#### Assigned task
Your response should be the complete set of records, reproduced exactly.

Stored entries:
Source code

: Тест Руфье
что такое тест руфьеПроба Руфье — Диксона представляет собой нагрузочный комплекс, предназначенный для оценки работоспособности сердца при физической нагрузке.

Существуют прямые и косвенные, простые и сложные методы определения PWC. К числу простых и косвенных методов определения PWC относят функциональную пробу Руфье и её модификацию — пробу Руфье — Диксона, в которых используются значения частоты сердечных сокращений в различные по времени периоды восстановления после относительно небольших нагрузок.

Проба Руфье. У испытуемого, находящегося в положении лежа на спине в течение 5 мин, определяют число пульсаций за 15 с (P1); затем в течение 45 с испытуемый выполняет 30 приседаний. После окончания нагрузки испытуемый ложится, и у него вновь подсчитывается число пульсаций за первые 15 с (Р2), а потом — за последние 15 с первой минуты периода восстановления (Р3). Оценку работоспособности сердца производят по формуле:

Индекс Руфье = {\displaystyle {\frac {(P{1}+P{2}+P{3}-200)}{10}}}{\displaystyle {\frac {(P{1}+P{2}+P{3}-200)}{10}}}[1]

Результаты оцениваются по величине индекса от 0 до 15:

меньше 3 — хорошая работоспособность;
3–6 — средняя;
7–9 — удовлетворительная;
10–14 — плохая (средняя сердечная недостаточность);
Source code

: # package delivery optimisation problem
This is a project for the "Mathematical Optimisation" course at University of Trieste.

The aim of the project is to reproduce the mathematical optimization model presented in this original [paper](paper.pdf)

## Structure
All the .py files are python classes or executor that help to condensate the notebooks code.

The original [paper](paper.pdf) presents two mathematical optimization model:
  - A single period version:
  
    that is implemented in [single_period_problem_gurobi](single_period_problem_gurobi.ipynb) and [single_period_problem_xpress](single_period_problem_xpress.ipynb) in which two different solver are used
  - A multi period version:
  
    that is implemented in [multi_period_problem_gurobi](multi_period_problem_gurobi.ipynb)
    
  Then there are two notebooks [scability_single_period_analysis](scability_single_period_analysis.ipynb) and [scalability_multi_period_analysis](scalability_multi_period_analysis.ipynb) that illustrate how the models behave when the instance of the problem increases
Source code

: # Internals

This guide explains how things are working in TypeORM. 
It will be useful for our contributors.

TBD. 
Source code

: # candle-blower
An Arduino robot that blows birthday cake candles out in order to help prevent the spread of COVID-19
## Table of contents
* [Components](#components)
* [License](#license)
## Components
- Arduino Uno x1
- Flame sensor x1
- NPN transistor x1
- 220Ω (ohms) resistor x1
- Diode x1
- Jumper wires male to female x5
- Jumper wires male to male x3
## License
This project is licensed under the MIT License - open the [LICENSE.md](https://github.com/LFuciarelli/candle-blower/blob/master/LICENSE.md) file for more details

#### Result for this exercise
Source code

: Тест Руфье
что такое тест руфьеПроба Руфье — Диксона представляет собой нагрузочный комплекс, предназначенный для оценки работоспособности сердца при физической нагрузке.

Существуют прямые и косвенные, простые и сложные методы определения PWC. К числу простых и косвенных методов определения PWC относят функциональную пробу Руфье и её модификацию — пробу Руфье — Диксона, в которых используются значения частоты сердечных сокращений в различные по времени периоды восстановления после относительно небольших нагрузок.

Проба Руфье. У испытуемого, находящегося в положении лежа на спине в течение 5 мин, определяют число пульсаций за 15 с (P1); затем в течение 45 с испытуемый выполняет 30 приседаний. После окончания нагрузки испытуемый ложится, и у него вновь подсчитывается число пульсаций за первые 15 с (Р2), а потом — за последние 15 с первой минуты периода восстановления (Р3). Оценку работоспособности сердца производят по формуле:

Индекс Руфье = {\displaystyle {\frac {(P{1}+P{2}+P{3}-200)}{10}}}{\displaystyle {\frac {(P{1}+P{2}+P{3}-200)}{10}}}[1]

Результаты оцениваются по величине индекса от 0 до 15:

меньше 3 — хорошая работоспособность;
3–6 — средняя;
7–9 — удовлетворительная;
10–14 — плохая (средняя сердечная недостаточность);
Source code

: # package delivery optimisation problem
This is a project for the "Mathematical Optimisation" course at University of Trieste.

The aim of the project is to reproduce the mathematical optimization model presented in this original [paper](paper.pdf)

## Structure
All the .py files are python classes or executor that help to condensate the notebooks code.

The original [paper](paper.pdf) presents two mathematical optimization model:
  - A single period version:
  
    that is implemented in [single_period_problem_gurobi](single_period_problem_gurobi.ipynb) and [single_period_problem_xpress](single_period_problem_xpress.ipynb) in which two different solver are used
  - A multi period version:
  
    that is implemented in [multi_period_problem_gurobi](multi_period_problem_gurobi.ipynb)
    
  Then there are two notebooks [scability_single_period_analysis](scability_single_period_analysis.ipynb) and [scalability_multi_period_analysis](scalability_multi_period_analysis.ipynb) that illustrate how the models behave when the instance of the problem increases
Source code

: # Internals

This guide explains how things are working in TypeORM. 
It will be useful for our contributors.

TBD. 
Source code

: # candle-blower
An Arduino robot that blows birthday cake candles out in order to help prevent the spread of COVID-19
## Table of contents
* [Components](#components)
* [License](#license)
## Components
- Arduino Uno x1
- Flame sensor x1
- NPN transistor x1
- 220Ω (ohms) resistor x1
- Diode x1
- Jumper wires male to female x5
- Jumper wires male to male x3
## License
This project is licensed under the MIT License - open the [LICENSE.md](https://github.com/LFuciarelli/candle-blower/blob/master/LICENSE.md) file for more details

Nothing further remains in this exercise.